→ Problem statement
Start with the first line of the records below. Output each line exactly, ending with the one that contains "I don't mind".

→ Supplied entries
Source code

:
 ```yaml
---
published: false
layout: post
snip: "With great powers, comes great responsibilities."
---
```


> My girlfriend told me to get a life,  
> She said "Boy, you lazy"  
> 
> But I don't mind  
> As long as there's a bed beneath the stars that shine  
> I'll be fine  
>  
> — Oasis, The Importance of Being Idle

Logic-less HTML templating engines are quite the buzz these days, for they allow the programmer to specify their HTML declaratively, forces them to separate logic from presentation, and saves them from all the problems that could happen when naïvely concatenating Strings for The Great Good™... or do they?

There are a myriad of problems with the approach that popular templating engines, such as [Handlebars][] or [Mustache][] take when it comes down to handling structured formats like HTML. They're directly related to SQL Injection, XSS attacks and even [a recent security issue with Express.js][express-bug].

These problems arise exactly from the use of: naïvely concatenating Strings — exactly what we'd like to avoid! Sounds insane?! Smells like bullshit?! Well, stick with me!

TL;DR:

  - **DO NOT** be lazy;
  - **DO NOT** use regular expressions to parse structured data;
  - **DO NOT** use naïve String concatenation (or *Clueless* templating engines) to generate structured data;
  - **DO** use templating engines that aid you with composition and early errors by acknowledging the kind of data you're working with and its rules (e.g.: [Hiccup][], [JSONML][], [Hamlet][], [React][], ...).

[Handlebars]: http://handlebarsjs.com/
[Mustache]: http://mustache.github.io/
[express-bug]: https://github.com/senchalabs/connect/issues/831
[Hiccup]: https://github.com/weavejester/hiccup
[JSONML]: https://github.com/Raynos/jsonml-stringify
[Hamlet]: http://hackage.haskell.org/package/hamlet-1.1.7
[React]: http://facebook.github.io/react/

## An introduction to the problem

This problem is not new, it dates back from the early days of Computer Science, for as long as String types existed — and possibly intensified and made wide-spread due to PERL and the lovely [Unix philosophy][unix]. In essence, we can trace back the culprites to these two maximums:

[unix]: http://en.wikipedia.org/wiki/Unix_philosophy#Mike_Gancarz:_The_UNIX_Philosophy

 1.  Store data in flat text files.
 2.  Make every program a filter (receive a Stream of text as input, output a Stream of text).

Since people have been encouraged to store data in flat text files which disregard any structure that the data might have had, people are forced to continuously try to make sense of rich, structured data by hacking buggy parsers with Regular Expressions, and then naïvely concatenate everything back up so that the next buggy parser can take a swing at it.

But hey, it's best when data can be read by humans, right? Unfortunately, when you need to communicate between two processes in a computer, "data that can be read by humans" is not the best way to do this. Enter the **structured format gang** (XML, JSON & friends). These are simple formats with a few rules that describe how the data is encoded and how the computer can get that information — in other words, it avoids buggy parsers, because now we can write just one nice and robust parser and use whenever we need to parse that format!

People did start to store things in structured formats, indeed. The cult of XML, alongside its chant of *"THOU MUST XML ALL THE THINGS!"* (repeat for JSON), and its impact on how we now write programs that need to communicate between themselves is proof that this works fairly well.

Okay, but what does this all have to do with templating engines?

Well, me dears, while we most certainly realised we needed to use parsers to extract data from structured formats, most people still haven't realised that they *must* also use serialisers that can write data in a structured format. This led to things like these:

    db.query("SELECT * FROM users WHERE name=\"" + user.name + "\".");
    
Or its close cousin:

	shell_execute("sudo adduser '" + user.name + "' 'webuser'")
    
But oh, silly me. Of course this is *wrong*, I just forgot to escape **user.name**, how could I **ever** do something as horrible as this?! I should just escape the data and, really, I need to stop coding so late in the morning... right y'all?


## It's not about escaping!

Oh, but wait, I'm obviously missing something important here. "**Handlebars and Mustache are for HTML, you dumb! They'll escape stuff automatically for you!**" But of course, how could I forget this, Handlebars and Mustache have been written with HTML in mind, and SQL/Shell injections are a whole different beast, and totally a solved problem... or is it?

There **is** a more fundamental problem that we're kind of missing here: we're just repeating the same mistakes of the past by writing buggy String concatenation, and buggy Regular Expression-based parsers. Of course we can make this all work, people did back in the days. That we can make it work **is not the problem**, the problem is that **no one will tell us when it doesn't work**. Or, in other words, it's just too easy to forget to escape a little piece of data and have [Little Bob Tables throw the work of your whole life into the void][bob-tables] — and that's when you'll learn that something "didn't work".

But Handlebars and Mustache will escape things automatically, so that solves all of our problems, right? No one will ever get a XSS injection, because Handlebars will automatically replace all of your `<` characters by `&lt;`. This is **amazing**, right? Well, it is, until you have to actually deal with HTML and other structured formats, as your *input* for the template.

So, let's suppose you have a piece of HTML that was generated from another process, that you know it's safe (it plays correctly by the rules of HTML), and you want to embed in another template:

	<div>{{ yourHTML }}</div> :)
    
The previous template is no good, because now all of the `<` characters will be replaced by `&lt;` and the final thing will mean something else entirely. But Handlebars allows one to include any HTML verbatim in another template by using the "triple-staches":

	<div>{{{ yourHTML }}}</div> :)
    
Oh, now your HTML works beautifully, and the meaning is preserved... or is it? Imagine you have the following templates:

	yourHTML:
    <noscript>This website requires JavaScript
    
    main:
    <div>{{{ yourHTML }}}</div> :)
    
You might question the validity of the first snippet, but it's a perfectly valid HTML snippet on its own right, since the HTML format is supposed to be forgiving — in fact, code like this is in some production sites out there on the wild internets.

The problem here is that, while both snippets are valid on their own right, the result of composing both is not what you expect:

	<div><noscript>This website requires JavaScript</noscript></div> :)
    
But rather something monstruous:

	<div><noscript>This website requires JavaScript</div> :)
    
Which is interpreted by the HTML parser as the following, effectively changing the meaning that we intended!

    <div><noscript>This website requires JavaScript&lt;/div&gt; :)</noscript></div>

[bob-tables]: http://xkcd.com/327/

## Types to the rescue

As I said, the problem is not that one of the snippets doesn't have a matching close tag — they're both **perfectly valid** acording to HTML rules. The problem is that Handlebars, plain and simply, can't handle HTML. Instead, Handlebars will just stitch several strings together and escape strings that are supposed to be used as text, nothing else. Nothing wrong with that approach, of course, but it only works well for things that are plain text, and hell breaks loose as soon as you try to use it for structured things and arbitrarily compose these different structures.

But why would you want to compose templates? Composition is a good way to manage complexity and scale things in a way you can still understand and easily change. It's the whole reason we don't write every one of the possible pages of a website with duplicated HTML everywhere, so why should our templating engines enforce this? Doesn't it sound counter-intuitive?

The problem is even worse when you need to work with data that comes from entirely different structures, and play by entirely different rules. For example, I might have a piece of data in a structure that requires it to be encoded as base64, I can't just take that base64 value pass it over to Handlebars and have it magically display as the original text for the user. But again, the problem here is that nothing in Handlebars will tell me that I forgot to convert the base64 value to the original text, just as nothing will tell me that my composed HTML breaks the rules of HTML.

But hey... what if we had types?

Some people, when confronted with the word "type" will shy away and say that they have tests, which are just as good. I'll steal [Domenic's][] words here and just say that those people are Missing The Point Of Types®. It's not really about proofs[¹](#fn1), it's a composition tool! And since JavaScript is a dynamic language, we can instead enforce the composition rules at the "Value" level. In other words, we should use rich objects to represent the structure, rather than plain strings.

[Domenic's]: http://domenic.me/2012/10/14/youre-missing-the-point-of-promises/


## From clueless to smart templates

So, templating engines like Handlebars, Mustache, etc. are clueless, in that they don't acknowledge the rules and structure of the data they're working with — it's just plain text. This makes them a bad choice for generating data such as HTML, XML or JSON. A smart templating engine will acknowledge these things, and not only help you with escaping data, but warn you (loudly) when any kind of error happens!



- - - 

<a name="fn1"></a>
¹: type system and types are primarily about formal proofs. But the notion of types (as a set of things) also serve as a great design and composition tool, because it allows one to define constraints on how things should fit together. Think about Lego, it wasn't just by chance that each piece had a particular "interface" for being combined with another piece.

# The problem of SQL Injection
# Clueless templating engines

→ Response for this exercise
Source code

:
 ```yaml
---
published: false
layout: post
snip: "With great powers, comes great responsibilities."
---
```


> My girlfriend told me to get a life,  
> She said "Boy, you lazy"  
> 
> But I don't mind  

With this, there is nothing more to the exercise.